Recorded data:
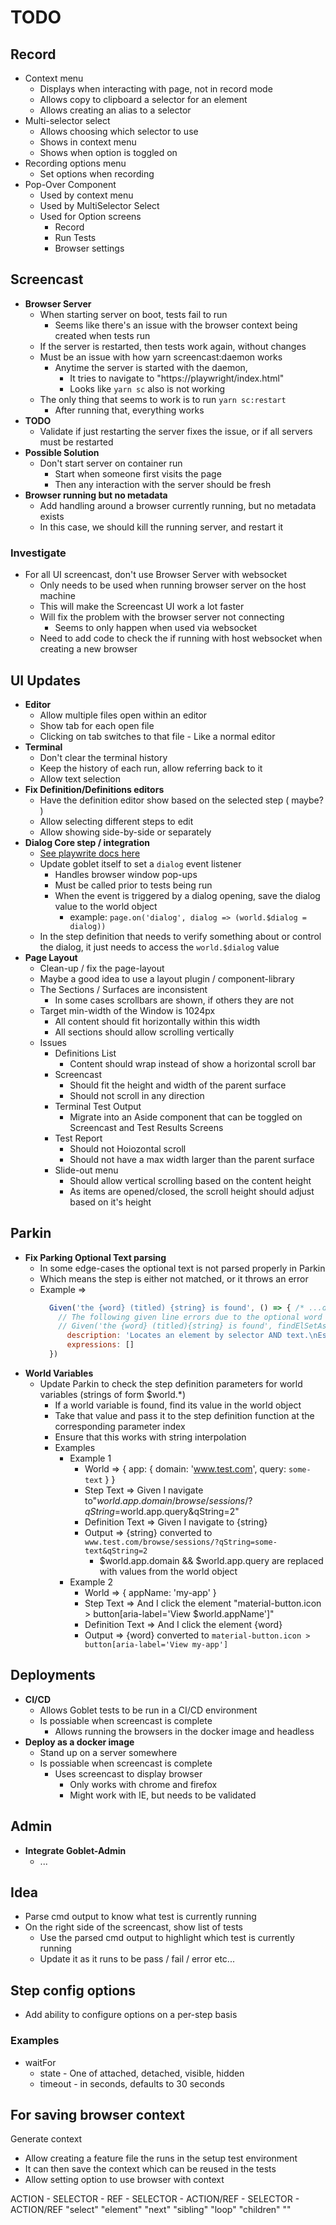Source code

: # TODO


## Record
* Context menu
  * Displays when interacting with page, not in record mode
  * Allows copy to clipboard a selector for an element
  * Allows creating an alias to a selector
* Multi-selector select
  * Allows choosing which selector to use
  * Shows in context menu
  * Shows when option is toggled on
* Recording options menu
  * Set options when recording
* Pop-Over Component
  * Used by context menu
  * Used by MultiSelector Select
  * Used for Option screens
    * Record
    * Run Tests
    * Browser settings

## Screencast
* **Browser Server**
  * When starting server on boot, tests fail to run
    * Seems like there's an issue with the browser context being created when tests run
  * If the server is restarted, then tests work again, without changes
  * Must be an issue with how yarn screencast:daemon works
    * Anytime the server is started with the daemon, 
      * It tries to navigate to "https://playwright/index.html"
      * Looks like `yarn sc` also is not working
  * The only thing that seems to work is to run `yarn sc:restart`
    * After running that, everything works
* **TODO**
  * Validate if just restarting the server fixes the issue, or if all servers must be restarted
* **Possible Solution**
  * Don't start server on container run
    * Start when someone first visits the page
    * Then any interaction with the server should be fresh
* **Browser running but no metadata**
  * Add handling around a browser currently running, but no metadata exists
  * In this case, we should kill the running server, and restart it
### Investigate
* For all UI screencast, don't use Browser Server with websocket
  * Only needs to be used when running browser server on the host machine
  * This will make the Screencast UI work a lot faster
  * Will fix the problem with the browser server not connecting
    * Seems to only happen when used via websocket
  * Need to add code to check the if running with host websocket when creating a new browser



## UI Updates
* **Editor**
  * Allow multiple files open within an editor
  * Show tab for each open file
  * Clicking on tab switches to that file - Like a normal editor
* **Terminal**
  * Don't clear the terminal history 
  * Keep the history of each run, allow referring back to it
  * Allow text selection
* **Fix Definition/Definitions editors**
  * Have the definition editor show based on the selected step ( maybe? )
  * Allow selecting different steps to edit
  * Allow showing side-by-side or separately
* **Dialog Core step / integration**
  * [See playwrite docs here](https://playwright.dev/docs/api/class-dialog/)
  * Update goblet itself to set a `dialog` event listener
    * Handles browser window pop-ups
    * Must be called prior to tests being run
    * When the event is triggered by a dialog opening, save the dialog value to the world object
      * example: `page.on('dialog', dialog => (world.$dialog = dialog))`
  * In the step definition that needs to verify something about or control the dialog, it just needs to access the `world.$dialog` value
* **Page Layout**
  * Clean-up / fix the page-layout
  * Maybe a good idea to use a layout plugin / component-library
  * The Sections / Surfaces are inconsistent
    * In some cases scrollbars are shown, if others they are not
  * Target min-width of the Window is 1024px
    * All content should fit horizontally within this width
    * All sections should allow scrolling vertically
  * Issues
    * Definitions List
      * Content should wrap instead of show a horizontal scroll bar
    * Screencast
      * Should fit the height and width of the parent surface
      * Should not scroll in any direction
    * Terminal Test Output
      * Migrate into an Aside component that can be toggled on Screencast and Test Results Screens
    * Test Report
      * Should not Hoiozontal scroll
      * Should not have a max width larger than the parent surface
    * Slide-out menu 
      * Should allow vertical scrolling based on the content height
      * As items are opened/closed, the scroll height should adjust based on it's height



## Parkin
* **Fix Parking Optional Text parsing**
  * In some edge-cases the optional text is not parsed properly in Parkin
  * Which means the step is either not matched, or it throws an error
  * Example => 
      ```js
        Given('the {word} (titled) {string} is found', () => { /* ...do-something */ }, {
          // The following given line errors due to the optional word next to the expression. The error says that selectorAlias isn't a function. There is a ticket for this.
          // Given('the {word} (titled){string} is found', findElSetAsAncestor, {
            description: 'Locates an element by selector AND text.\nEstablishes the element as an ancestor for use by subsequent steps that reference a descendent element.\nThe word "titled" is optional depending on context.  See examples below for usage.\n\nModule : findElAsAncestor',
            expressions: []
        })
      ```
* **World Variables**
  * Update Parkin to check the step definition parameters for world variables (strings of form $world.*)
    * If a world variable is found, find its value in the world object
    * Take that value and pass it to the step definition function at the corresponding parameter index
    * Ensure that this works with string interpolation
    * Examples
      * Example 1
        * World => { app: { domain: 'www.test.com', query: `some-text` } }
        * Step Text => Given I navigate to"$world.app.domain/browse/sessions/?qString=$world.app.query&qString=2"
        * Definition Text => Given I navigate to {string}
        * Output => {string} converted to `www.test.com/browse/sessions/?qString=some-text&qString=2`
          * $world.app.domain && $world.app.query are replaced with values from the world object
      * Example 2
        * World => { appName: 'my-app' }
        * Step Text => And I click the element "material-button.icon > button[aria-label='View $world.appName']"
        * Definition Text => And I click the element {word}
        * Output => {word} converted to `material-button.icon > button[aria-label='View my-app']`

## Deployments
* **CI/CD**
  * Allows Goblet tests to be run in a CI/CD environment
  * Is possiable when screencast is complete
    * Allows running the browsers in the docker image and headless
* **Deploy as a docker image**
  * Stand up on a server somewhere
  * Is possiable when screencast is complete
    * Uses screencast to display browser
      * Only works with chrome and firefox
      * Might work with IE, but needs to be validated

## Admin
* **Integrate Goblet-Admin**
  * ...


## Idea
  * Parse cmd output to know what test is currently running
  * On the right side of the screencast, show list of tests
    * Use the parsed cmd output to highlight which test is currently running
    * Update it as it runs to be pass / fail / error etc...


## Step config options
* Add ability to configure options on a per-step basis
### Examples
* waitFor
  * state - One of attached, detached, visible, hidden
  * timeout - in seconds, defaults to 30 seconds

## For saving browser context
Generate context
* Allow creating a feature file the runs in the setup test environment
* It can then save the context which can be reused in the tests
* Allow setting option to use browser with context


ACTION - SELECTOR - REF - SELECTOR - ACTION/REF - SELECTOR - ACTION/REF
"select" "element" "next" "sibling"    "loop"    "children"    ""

Work instruction —
Write out the entries above verbatim, without pictures.

Your response —
Source code

: # TODO


## Record
* Context menu
  * Displays when interacting with page, not in record mode
  * Allows copy to clipboard a selector for an element
  * Allows creating an alias to a selector
* Multi-selector select
  * Allows choosing which selector to use
  * Shows in context menu
  * Shows when option is toggled on
* Recording options menu
  * Set options when recording
* Pop-Over Component
  * Used by context menu
  * Used by MultiSelector Select
  * Used for Option screens
    * Record
    * Run Tests
    * Browser settings

## Screencast
* **Browser Server**
  * When starting server on boot, tests fail to run
    * Seems like there's an issue with the browser context being created when tests run
  * If the server is restarted, then tests work again, without changes
  * Must be an issue with how yarn screencast:daemon works
    * Anytime the server is started with the daemon, 
      * It tries to navigate to "https://playwright/index.html"
      * Looks like `yarn sc` also is not working
  * The only thing that seems to work is to run `yarn sc:restart`
    * After running that, everything works
* **TODO**
  * Validate if just restarting the server fixes the issue, or if all servers must be restarted
* **Possible Solution**
  * Don't start server on container run
    * Start when someone first visits the page
    * Then any interaction with the server should be fresh
* **Browser running but no metadata**
  * Add handling around a browser currently running, but no metadata exists
  * In this case, we should kill the running server, and restart it
### Investigate
* For all UI screencast, don't use Browser Server with websocket
  * Only needs to be used when running browser server on the host machine
  * This will make the Screencast UI work a lot faster
  * Will fix the problem with the browser server not connecting
    * Seems to only happen when used via websocket
  * Need to add code to check the if running with host websocket when creating a new browser



## UI Updates
* **Editor**
  * Allow multiple files open within an editor
  * Show tab for each open file
  * Clicking on tab switches to that file - Like a normal editor
* **Terminal**
  * Don't clear the terminal history 
  * Keep the history of each run, allow referring back to it
  * Allow text selection
* **Fix Definition/Definitions editors**
  * Have the definition editor show based on the selected step ( maybe? )
  * Allow selecting different steps to edit
  * Allow showing side-by-side or separately
* **Dialog Core step / integration**
  * [See playwrite docs here](https://playwright.dev/docs/api/class-dialog/)
  * Update goblet itself to set a `dialog` event listener
    * Handles browser window pop-ups
    * Must be called prior to tests being run
    * When the event is triggered by a dialog opening, save the dialog value to the world object
      * example: `page.on('dialog', dialog => (world.$dialog = dialog))`
  * In the step definition that needs to verify something about or control the dialog, it just needs to access the `world.$dialog` value
* **Page Layout**
  * Clean-up / fix the page-layout
  * Maybe a good idea to use a layout plugin / component-library
  * The Sections / Surfaces are inconsistent
    * In some cases scrollbars are shown, if others they are not
  * Target min-width of the Window is 1024px
    * All content should fit horizontally within this width
    * All sections should allow scrolling vertically
  * Issues
    * Definitions List
      * Content should wrap instead of show a horizontal scroll bar
    * Screencast
      * Should fit the height and width of the parent surface
      * Should not scroll in any direction
    * Terminal Test Output
      * Migrate into an Aside component that can be toggled on Screencast and Test Results Screens
    * Test Report
      * Should not Hoiozontal scroll
      * Should not have a max width larger than the parent surface
    * Slide-out menu 
      * Should allow vertical scrolling based on the content height
      * As items are opened/closed, the scroll height should adjust based on it's height



## Parkin
* **Fix Parking Optional Text parsing**
  * In some edge-cases the optional text is not parsed properly in Parkin
  * Which means the step is either not matched, or it throws an error
  * Example => 
      ```js
        Given('the {word} (titled) {string} is found', () => { /* ...do-something */ }, {
          // The following given line errors due to the optional word next to the expression. The error says that selectorAlias isn't a function. There is a ticket for this.
          // Given('the {word} (titled){string} is found', findElSetAsAncestor, {
            description: 'Locates an element by selector AND text.\nEstablishes the element as an ancestor for use by subsequent steps that reference a descendent element.\nThe word "titled" is optional depending on context.  See examples below for usage.\n\nModule : findElAsAncestor',
            expressions: []
        })
      ```
* **World Variables**
  * Update Parkin to check the step definition parameters for world variables (strings of form $world.*)
    * If a world variable is found, find its value in the world object
    * Take that value and pass it to the step definition function at the corresponding parameter index
    * Ensure that this works with string interpolation
    * Examples
      * Example 1
        * World => { app: { domain: 'www.test.com', query: `some-text` } }
        * Step Text => Given I navigate to"$world.app.domain/browse/sessions/?qString=$world.app.query&qString=2"
        * Definition Text => Given I navigate to {string}
        * Output => {string} converted to `www.test.com/browse/sessions/?qString=some-text&qString=2`
          * $world.app.domain && $world.app.query are replaced with values from the world object
      * Example 2
        * World => { appName: 'my-app' }
        * Step Text => And I click the element "material-button.icon > button[aria-label='View $world.appName']"
        * Definition Text => And I click the element {word}
        * Output => {word} converted to `material-button.icon > button[aria-label='View my-app']`

## Deployments
* **CI/CD**
  * Allows Goblet tests to be run in a CI/CD environment
  * Is possiable when screencast is complete
    * Allows running the browsers in the docker image and headless
* **Deploy as a docker image**
  * Stand up on a server somewhere
  * Is possiable when screencast is complete
    * Uses screencast to display browser
      * Only works with chrome and firefox
      * Might work with IE, but needs to be validated

## Admin
* **Integrate Goblet-Admin**
  * ...


## Idea
  * Parse cmd output to know what test is currently running
  * On the right side of the screencast, show list of tests
    * Use the parsed cmd output to highlight which test is currently running
    * Update it as it runs to be pass / fail / error etc...


## Step config options
* Add ability to configure options on a per-step basis
### Examples
* waitFor
  * state - One of attached, detached, visible, hidden
  * timeout - in seconds, defaults to 30 seconds

## For saving browser context
Generate context
* Allow creating a feature file the runs in the setup test environment
* It can then save the context which can be reused in the tests
* Allow setting option to use browser with context


ACTION - SELECTOR - REF - SELECTOR - ACTION/REF - SELECTOR - ACTION/REF
"select" "element" "next" "sibling"    "loop"    "children"    ""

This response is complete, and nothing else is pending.